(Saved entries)
-------

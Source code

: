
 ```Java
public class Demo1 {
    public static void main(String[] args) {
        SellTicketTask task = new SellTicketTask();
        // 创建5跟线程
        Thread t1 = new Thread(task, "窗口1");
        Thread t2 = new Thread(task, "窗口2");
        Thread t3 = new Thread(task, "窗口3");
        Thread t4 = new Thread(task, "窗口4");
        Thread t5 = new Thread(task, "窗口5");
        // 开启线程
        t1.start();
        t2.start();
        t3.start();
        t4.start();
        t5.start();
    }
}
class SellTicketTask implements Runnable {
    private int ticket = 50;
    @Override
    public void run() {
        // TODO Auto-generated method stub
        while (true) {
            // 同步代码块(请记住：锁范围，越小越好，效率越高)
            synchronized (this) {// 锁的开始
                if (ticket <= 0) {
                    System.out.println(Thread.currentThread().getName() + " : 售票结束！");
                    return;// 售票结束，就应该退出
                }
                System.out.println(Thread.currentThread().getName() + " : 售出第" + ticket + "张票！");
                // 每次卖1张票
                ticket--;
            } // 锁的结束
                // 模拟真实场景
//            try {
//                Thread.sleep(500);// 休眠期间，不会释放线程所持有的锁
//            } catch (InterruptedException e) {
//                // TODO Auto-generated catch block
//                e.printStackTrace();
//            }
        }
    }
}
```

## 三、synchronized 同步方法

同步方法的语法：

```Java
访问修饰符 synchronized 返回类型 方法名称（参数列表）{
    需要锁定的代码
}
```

-------

Directions for this task: Every record must be transcribed exactly, with no line skipped.

Response to the exercise:
Source code

:
 ```Java
public class Demo1 {
    public static void main(String[] args) {
        SellTicketTask task = new SellTicketTask();
        // 创建5跟线程
        Thread t1 = new Thread(task, "窗口1");
        Thread t2 = new Thread(task, "窗口2");
        Thread t3 = new Thread(task, "窗口3");
        Thread t4 = new Thread(task, "窗口4");
        Thread t5 = new Thread(task, "窗口5");
        // 开启线程
        t1.start();
        t2.start();
        t3.start();
        t4.start();
        t5.start();
    }
}
class SellTicketTask implements Runnable {
    private int ticket = 50;
    @Override
    public void run() {
        // TODO Auto-generated method stub
        while (true) {
            // 同步代码块(请记住：锁范围，越小越好，效率越高)
            synchronized (this) {// 锁的开始
                if (ticket <= 0) {
                    System.out.println(Thread.currentThread().getName() + " : 售票结束！");
                    return;// 售票结束，就应该退出
                }
                System.out.println(Thread.currentThread().getName() + " : 售出第" + ticket + "张票！");
                // 每次卖1张票
                ticket--;
            } // 锁的结束
                // 模拟真实场景
//            try {
//                Thread.sleep(500);// 休眠期间，不会释放线程所持有的锁
//            } catch (InterruptedException e) {
//                // TODO Auto-generated catch block
//                e.printStackTrace();
//            }
        }
    }
}
```

## 三、synchronized 同步方法

同步方法的语法：

```Java
访问修饰符 synchronized 返回类型 方法名称（参数列表）{
    需要锁定的代码
}
```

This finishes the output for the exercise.